[[ DATASET EXTRACT, beginning ]]

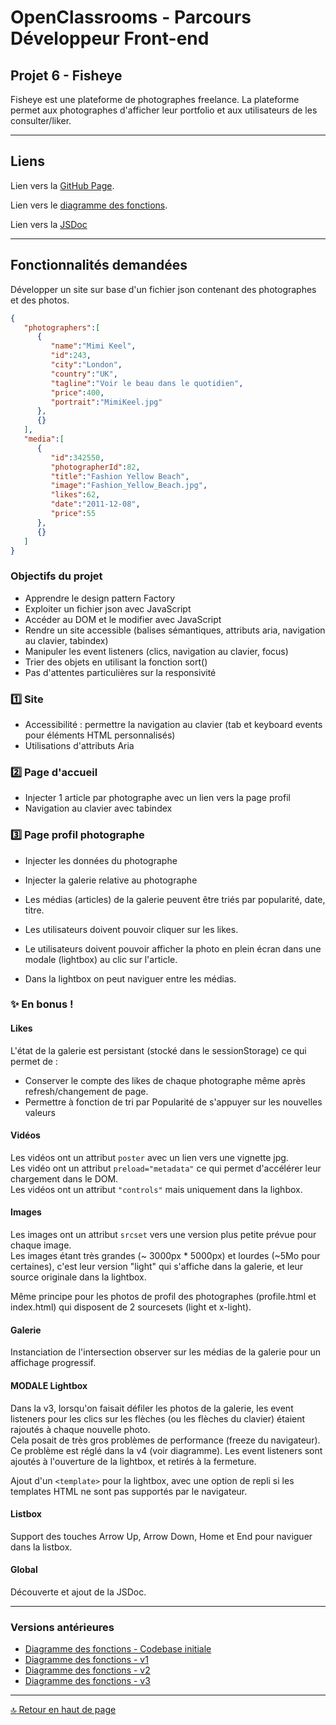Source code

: # OpenClassrooms - Parcours Développeur Front-end

## <a id="start">Projet 6 - Fisheye</a>

Fisheye est une plateforme de photographes freelance.
La plateforme permet aux photographes d'afficher leur portfolio et aux utilisateurs de les consulter/liker.
___

## Liens

Lien vers la [GitHub Page](https://okuspo.github.io/Giacomo_LLINARES_6_12112021/).  

Lien vers le [diagramme des fonctions](https://whimsical.com/p6-v4-PtWt93VBERWdH3PrCxM4Ey).  

Lien vers la [JSDoc](https://okuspo.github.io/OC_P6_Fisheye/scripts/out/)
___

## Fonctionnalités demandées

Développer un site sur base d'un fichier json contenant des photographes et des photos.

```json
{
   "photographers":[
      {
         "name":"Mimi Keel",
         "id":243,
         "city":"London",
         "country":"UK",
         "tagline":"Voir le beau dans le quotidien",
         "price":400,
         "portrait":"MimiKeel.jpg"
      },
      {}
   ],
   "media":[
      {
         "id":342550,
         "photographerId":82,
         "title":"Fashion Yellow Beach",
         "image":"Fashion_Yellow_Beach.jpg",
         "likes":62,
         "date":"2011-12-08",
         "price":55
      },
      {}
   ]
}
```

### Objectifs du projet

- Apprendre le design pattern Factory
- Exploiter un fichier json avec JavaScript
- Accéder au DOM et le modifier avec JavaScript
- Rendre un site accessible (balises sémantiques, attributs aria, navigation au clavier, tabindex)
- Manipuler les event listeners (clics, navigation au clavier, focus)
- Trier des objets en utilisant la fonction sort()
- Pas d'attentes particulières sur la responsivité

### :one: Site

- Accessibilité : permettre la navigation au clavier (tab et keyboard events pour éléments HTML personnalisés)
- Utilisations d'attributs Aria

### :two: Page d'accueil

- Injecter 1 article par photographe avec un lien vers la page profil
- Navigation au clavier avec tabindex

### :three: Page profil photographe

- Injecter les données du photographe
- Injecter la galerie relative au photographe

- Les médias (articles) de la galerie peuvent être triés par popularité, date, titre.
- Les utilisateurs doivent pouvoir cliquer sur les likes.
- Le utilisateurs doivent pouvoir afficher la photo en plein écran dans une modale (lightbox) au clic sur l'article.
- Dans la lightbox on peut naviguer entre les médias.

### :sparkles: En bonus !

#### Likes

L'état de la galerie est persistant (stocké dans le sessionStorage) ce qui permet de :

- Conserver le compte des likes de chaque photographe même après refresh/changement de page.
- Permettre à fonction de tri par Popularité de s'appuyer sur les nouvelles valeurs

#### Vidéos

Les vidéos ont un attribut `poster` avec un lien vers une vignette jpg.  
Les vidéo ont un attribut `preload="metadata"` ce qui permet d'accélérer leur chargement dans le DOM.  
Les vidéos ont un attribut `"controls"` mais uniquement dans la lighbox.  

#### Images

Les images ont un attribut `srcset` vers une version plus petite prévue pour chaque image.  
Les images étant très grandes (~ 3000px * 5000px) et lourdes (~5Mo pour certaines), c'est leur version "light" qui s'affiche dans la galerie, et leur source originale dans la lightbox.  

Même principe pour les photos de profil des photographes (profile.html et index.html) qui disposent de 2 sourcesets (light et x-light).  

#### Galerie

Instanciation de l'intersection observer sur les médias de la galerie pour un affichage progressif.

#### MODALE Lightbox

Dans la v3, lorsqu'on faisait défiler les photos de la galerie, les event listeners pour les clics sur les flèches (ou les flèches du clavier) étaient rajoutés à chaque nouvelle photo.  
Cela posait de très gros problèmes de performance (freeze du navigateur).  
Ce problème est réglé dans la v4 (voir diagramme). Les event listeners sont ajoutés à l'ouverture de la lightbox, et retirés à la fermeture.  

Ajout d'un `<template>` pour la lightbox, avec une option de repli si les templates HTML ne sont pas supportés par le navigateur.  

#### Listbox

Support des touches Arrow Up, Arrow Down, Home et End pour naviguer dans la listbox.

#### Global

Découverte et ajout de la JSDoc.  

___

### Versions antérieures

- [Diagramme des fonctions - Codebase initiale](https://whimsical.com/p6-default-codebase-NmtiyYW4fcZdGe7scF4N9h)
- [Diagramme des fonctions - v1](https://whimsical.com/p6-v1-2UpNeXviK4t4p4QTr451iv)
- [Diagramme des fonctions - v2](https://whimsical.com/p6-v2-A87joBVZsNk5HMAfs7Wg3E)
- [Diagramme des fonctions - v3](https://whimsical.com/p6-v3-9AFQhqD5Um8mHJavxmGz6L)
___
[:top: Retour en haut de page](#start)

[[ DATASET EXTRACT, end ]]

▶ [TASK DIRECTIONS]: Check each line above for the word "plateforme" and copy the ones that have it.

▶ [RESULT OF THIS EXERCISE]:
Fisheye est une plateforme de photographes freelance.
La plateforme permet aux photographes d'afficher leur portfolio et aux utilisateurs de les consulter/liker.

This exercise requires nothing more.